• **Task prompt**
Whenever a line below holds the word "functionality", count it; please give only the final number.

(Stored entries)
★ ★ ★

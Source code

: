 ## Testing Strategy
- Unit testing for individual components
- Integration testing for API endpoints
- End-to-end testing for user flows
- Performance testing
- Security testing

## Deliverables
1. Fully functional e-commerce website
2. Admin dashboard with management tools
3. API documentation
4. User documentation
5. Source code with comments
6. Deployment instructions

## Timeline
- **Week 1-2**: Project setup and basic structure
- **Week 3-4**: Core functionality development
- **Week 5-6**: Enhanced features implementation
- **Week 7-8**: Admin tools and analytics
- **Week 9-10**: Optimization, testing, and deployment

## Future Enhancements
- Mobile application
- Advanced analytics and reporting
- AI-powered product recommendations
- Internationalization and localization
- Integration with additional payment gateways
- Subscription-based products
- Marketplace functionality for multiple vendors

★ ★ ★

• **Result of the exercise**
2